In a nutshell: Ich meine, es wäre naiv zu glauben, dass ein Saisonabbruch und der Verzicht auf Geisterspiele alles auf Null setzen würde und der Fußball (und auch der FC) wie Phönix aus der Asche emporsteigen könnte. Ich befürchte, dass das Gegenteil der Fall wäre, die Krisengewinnler würden in punkto Fußball den Ton angeben und den FC würde es nicht mehr geben. Bei aller berechtigten Kritik am Kommerz im Profifußball, das wäre mir zu viel verbrannte Erde.
Warum der Profifußball ohnehin nicht gerettet werden kann
Lino: Das mag alles sehr gut sein. Sagen wir so: Sollte man Geisterspiele wie auch immer ohne Sonderrolle durchführen können und anstehende Fragen zufriedenstellend beantworten, dann kann man das von mir aus machen. Ich habe da jetzt keine gesteigerte Lust am Untergang.
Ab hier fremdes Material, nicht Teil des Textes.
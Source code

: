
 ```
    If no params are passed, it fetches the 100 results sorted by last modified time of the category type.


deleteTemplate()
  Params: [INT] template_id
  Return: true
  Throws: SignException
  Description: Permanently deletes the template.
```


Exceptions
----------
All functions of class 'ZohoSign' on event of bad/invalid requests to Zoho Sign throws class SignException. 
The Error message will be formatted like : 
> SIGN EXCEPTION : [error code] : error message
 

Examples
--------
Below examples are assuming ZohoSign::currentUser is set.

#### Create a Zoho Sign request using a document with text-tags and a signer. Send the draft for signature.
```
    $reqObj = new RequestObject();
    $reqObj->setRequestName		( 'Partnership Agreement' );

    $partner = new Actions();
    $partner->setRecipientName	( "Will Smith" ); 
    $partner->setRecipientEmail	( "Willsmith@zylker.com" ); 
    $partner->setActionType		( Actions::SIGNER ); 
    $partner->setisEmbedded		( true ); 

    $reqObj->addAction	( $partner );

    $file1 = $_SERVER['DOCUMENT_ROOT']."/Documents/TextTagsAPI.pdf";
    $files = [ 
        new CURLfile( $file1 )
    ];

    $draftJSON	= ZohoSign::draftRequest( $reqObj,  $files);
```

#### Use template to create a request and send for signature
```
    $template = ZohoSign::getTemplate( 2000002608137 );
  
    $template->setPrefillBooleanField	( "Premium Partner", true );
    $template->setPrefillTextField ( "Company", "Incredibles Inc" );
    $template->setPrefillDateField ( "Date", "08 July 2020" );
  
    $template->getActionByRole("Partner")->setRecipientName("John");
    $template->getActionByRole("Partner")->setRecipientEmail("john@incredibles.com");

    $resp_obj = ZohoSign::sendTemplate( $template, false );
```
Ich sehe beim durchführen von Geisterspielen nur etliche Fragen, die man in meinen Augen nicht beantworten kann, weswegen ich ihnen schon rein aus ethischen Gesichtspunkten sehr skeptisch gegenüberstehe. Und ob mich Geisterspiele dann interessieren würden, ist dann noch mal eine ganz andere Frage. Denn normalerweise gucke ich an jedem Strand barfußspielenden Kindern gerne hinterher und wenn ich durch den Park gehe und mir ein Ball entgegen gerollt kommt, freue ich mich auch jedes Mal, den zurückzukicken, aber das Geisterderby hat mich überhaupt nicht interessiert. Ich habe es zwar geschaut, aber ehrlich gesagt hatte das mit dem Fußball, den ich liebe, nichts, aber gar nichts nichts zu tun.
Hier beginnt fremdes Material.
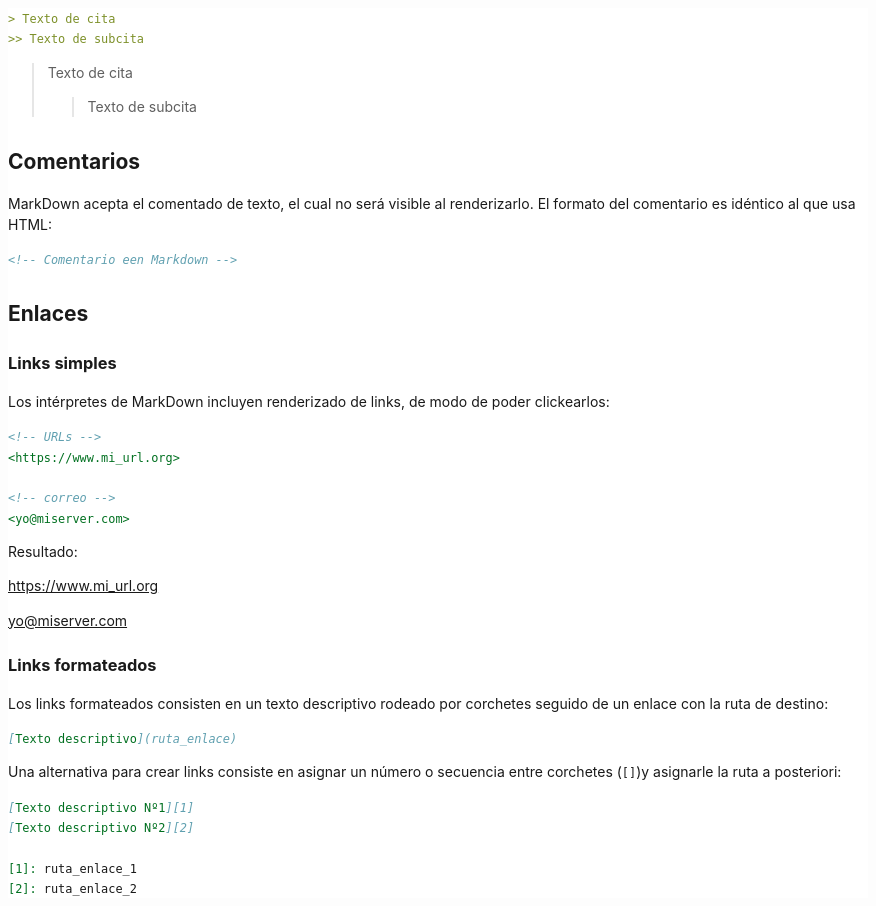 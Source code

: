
 ```md
> Texto de cita
>> Texto de subcita
```
> Texto de cita
>> Texto de subcita

## Comentarios

MarkDown acepta el comentado de texto, el cual no será visible al renderizarlo. El formato del comentario es idéntico al que usa HTML:

```md
<!-- Comentario een Markdown -->
```

## Enlaces


### Links simples

Los intérpretes de MarkDown incluyen renderizado de links, de modo de poder clickearlos:

```md
<!-- URLs -->
<https://www.mi_url.org>

<!-- correo -->
<yo@miserver.com>
```

Resultado:


<https://www.mi_url.org>


<yo@miserver.com>



### Links formateados

Los links formateados consisten en un texto descriptivo rodeado por corchetes seguido de un enlace con la ruta de destino:

```md title="Enlaces formateados"
[Texto descriptivo](ruta_enlace)
```

Una alternativa para crear links consiste en asignar un número o secuencia entre corchetes (`[]`)y asignarle la ruta a posteriori:


```md title="Enlaces formateados"
[Texto descriptivo Nº1][1]
[Texto descriptivo Nº2][2]

[1]: ruta_enlace_1
[2]: ruta_enlace_2
```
Ob da dann der FC oder Leipzig spielen, mit meinem Interesse wäre es vermutlich das gleiche – quasi kaum existent. Wenn man jetzt also die nächsten Monate endlos viele Geisterspiele durchführt um die Branche zu “retten”, dann hätte ich davon nur sehr eingeschränkt was. Und das alles für die Hoffnung, dass nachher alles wieder genau so ist wie vorher. Mit Konstrukten, Werksvereinen, 50+1 Ausnahmen und Dietmar Hopp? Das ist dann ein wenig wie der DFB, wo jeder neue Präsident seinen Sitz bei der FIFA annimmt und sagt, er würde sie von innen einfacher verändern wollen und dann geht alles so korrupt weiter wie bisher. Das korrupte System Profifußball, wie es sich derzeit gestaltet, ist doch kaum erhaltenswert – man schaut ihn oft nur noch, weil das Herz halt am FC hängt.
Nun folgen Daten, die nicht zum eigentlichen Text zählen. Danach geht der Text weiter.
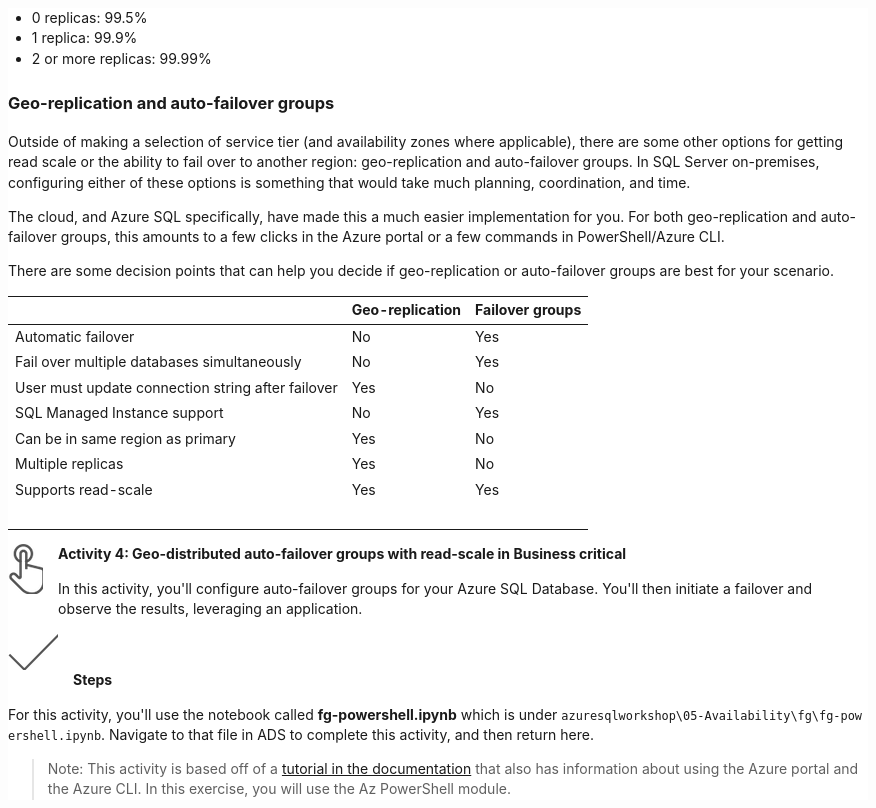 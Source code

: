 * 0 replicas: 99.5%
* 1 replica: 99.9%
* 2 or more replicas: 99.99%

### Geo-replication and auto-failover groups

Outside of making a selection of service tier (and availability zones where applicable), there are some other options for getting read scale or the ability to fail over to another region: geo-replication and auto-failover groups. In SQL Server on-premises, configuring either of these options is something that would take much planning, coordination, and time.

The cloud, and Azure SQL specifically, have made this a much easier implementation for you. For both geo-replication and auto-failover groups, this amounts to a few clicks in the Azure portal or a few commands in PowerShell/Azure CLI.

There are some decision points that can help you decide if geo-replication or auto-failover groups are best for your scenario.

|                                              | Geo-replication | Failover groups  |
|:---------------------------------------------| :-------------- | :----------------|
| Automatic failover                           |     No          |      Yes         |
| Fail over multiple databases simultaneously  |     No          |      Yes         |
| User must update connection string after failover      |     Yes         |      No          |
| SQL Managed Instance support                   |     No          |      Yes         |
| Can be in same region as primary             |     Yes         |      No          |
| Multiple replicas                            |     Yes         |      No          |
| Supports read-scale                          |     Yes         |      Yes         |
| &nbsp; | &nbsp; | &nbsp; |


<p><img style="float: left; margin: 0px 15px 15px 0px;" src="../graphics/point1.png"><a name="4"><b>Activity 4</a>: Geo-distributed auto-failover groups with read-scale in Business critical</b></p>

In this activity, you'll configure auto-failover groups for your Azure SQL Database. You'll then initiate a failover and observe the results, leveraging an application.  

<p><img style="margin: 0px 15px 15px 0px;" src="../graphics/checkmark.png"><b>Steps</b></p>

For this activity, you'll use the notebook called **fg-powershell.ipynb** which is under `azuresqlworkshop\05-Availability\fg\fg-powershell.ipynb`. Navigate to that file in ADS to complete this activity, and then return here.     

>Note: This activity is based off of a [tutorial in the documentation](https://docs.microsoft.com/en-us/azure/sql-database/sql-database-implement-geo-distributed-database?tabs=azure-powershell) that also has information about using the Azure portal and the Azure CLI. In this exercise, you will use the Az PowerShell module.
Thorsten: Was macht dich so sicher in deiner Prognose, Kurt? Und mal angenommen, dass es so kommt. Wer schaut sich denn eine von dir beschriebene “Liga” an? So wie ich bei Geisterspielen raus bin, so interessiert mich so was auch null. Vielleicht kommt dann auch eine Superliga (oder wie heißt das Ding?), aber eben nicht für mich. Und ich denke für einen genügend großen Teil der Fans eben auch nicht. Ich möchte, dass mein Verein, der effzeh, so hoch wie möglich, so erfolgreich wie möglich spielt. Wenn Superliga nicht drin ist und selbst, wenn nur Kreisliga möglich ist. Ich gehe hin und schau es mir an. Und der Fernseher mit international hochtechnisch und -taktischem Fußball bleibt aus. Bleibt er bei mir eh, interessiert mich nicht.
Kurt: Siehst Du, in einem Punkt sind unsere Ansichten absolut deckungsgleich: Auch ich möchte, dass der FC so hoch und erfolgreich wie möglich spielt. Ich bin mir hinsichtlich meiner Prognose auch nicht sehr sicher, halte das von mir beschriebene Szenario aber für denkbar. Ich würde mich sehr freuen, wenn ich mich irre.